WHAT THE TASK ASKS :: Print the entries verbatim, leaving out the images they contain.
━━━━━ ENTRIES PROVIDED ━━━━━
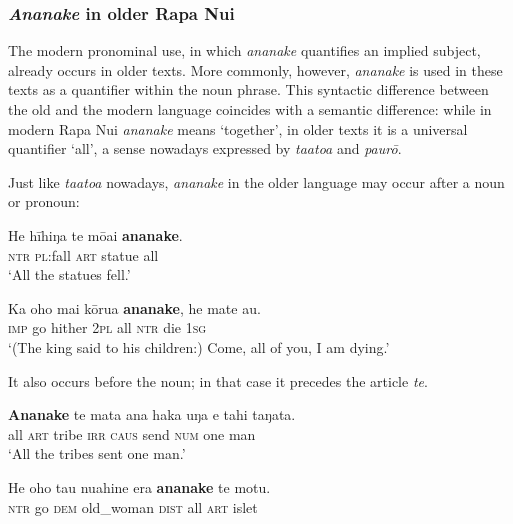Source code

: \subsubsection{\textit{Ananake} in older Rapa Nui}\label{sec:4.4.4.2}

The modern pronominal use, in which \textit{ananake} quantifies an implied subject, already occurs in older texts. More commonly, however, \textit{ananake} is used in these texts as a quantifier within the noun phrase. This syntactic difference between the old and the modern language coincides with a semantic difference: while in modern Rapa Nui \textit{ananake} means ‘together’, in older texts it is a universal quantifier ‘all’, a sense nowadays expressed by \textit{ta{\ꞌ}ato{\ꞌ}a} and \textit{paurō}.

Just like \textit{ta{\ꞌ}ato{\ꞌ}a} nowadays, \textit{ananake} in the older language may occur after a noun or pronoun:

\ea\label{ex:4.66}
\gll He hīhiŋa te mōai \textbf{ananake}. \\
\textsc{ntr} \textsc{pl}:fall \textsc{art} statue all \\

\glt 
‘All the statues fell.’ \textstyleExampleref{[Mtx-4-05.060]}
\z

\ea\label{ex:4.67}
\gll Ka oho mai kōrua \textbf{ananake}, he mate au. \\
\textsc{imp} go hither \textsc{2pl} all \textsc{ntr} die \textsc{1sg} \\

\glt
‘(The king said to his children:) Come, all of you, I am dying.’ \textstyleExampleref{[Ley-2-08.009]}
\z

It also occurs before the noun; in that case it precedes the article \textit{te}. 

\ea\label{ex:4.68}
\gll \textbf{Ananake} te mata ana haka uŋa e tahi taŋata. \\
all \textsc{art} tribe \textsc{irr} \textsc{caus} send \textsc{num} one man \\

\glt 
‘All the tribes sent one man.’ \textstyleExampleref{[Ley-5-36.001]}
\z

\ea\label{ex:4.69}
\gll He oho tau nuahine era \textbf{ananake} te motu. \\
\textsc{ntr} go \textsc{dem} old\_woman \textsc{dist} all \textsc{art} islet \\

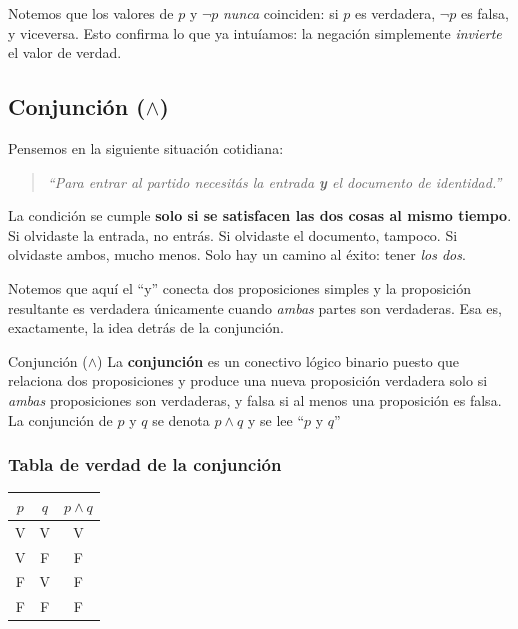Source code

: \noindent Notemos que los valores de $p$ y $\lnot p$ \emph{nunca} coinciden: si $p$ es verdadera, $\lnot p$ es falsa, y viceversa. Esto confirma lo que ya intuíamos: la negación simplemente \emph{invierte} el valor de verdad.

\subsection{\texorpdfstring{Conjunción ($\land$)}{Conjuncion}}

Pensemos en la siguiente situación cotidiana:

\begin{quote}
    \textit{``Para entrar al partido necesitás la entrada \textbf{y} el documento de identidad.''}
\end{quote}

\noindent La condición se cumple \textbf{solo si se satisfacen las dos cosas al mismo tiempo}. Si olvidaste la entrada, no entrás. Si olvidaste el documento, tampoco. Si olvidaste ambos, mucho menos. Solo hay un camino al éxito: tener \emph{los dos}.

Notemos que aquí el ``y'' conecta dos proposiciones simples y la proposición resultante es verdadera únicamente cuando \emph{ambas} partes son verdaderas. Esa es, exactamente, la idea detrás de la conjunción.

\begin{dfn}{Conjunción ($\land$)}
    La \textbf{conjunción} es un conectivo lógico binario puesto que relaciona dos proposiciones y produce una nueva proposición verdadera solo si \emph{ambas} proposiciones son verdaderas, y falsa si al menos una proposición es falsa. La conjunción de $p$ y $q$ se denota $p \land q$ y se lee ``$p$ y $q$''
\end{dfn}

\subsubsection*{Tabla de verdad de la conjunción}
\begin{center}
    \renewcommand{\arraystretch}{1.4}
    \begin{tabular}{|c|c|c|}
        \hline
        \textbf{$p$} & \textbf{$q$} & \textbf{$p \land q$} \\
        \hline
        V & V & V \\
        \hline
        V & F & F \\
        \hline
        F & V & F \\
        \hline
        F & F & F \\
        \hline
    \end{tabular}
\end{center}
━━━━━
TASK OUTPUT ::
Source code

: \subsubsection{\textit{Ananake} in older Rapa Nui}\label{sec:4.4.4.2}

The modern pronominal use, in which \textit{ananake} quantifies an implied subject, already occurs in older texts. More commonly, however, \textit{ananake} is used in these texts as a quantifier within the noun phrase. This syntactic difference between the old and the modern language coincides with a semantic difference: while in modern Rapa Nui \textit{ananake} means ‘together’, in older texts it is a universal quantifier ‘all’, a sense nowadays expressed by \textit{ta{\ꞌ}ato{\ꞌ}a} and \textit{paurō}.

Just like \textit{ta{\ꞌ}ato{\ꞌ}a} nowadays, \textit{ananake} in the older language may occur after a noun or pronoun:

\ea\label{ex:4.66}
\gll He hīhiŋa te mōai \textbf{ananake}. \\
\textsc{ntr} \textsc{pl}:fall \textsc{art} statue all \\

\glt 
‘All the statues fell.’ \textstyleExampleref{[Mtx-4-05.060]}
\z

\ea\label{ex:4.67}
\gll Ka oho mai kōrua \textbf{ananake}, he mate au. \\
\textsc{imp} go hither \textsc{2pl} all \textsc{ntr} die \textsc{1sg} \\

\glt
‘(The king said to his children:) Come, all of you, I am dying.’ \textstyleExampleref{[Ley-2-08.009]}
\z

It also occurs before the noun; in that case it precedes the article \textit{te}. 

\ea\label{ex:4.68}
\gll \textbf{Ananake} te mata ana haka uŋa e tahi taŋata. \\
all \textsc{art} tribe \textsc{irr} \textsc{caus} send \textsc{num} one man \\

\glt 
‘All the tribes sent one man.’ \textstyleExampleref{[Ley-5-36.001]}
\z

\ea\label{ex:4.69}
\gll He oho tau nuahine era \textbf{ananake} te motu. \\
\textsc{ntr} go \textsc{dem} old\_woman \textsc{dist} all \textsc{art} islet \\

Source code

: \noindent Notemos que los valores de $p$ y $\lnot p$ \emph{nunca} coinciden: si $p$ es verdadera, $\lnot p$ es falsa, y viceversa. Esto confirma lo que ya intuíamos: la negación simplemente \emph{invierte} el valor de verdad.

\subsection{\texorpdfstring{Conjunción ($\land$)}{Conjuncion}}

Pensemos en la siguiente situación cotidiana:

\begin{quote}
    \textit{``Para entrar al partido necesitás la entrada \textbf{y} el documento de identidad.''}
\end{quote}

\noindent La condición se cumple \textbf{solo si se satisfacen las dos cosas al mismo tiempo}. Si olvidaste la entrada, no entrás. Si olvidaste el documento, tampoco. Si olvidaste ambos, mucho menos. Solo hay un camino al éxito: tener \emph{los dos}.

Notemos que aquí el ``y'' conecta dos proposiciones simples y la proposición resultante es verdadera únicamente cuando \emph{ambas} partes son verdaderas. Esa es, exactamente, la idea detrás de la conjunción.

\begin{dfn}{Conjunción ($\land$)}
    La \textbf{conjunción} es un conectivo lógico binario puesto que relaciona dos proposiciones y produce una nueva proposición verdadera solo si \emph{ambas} proposiciones son verdaderas, y falsa si al menos una proposición es falsa. La conjunción de $p$ y $q$ se denota $p \land q$ y se lee ``$p$ y $q$''
\end{dfn}

\subsubsection*{Tabla de verdad de la conjunción}
\begin{center}
    \renewcommand{\arraystretch}{1.4}
    \begin{tabular}{|c|c|c|}
        \hline
        \textbf{$p$} & \textbf{$q$} & \textbf{$p \land q$} \\
        \hline
        V & V & V \\
        \hline
        V & F & F \\
        \hline
        F & V & F \\
        \hline
        F & F & F \\
        \hline
    \end{tabular}
\end{center}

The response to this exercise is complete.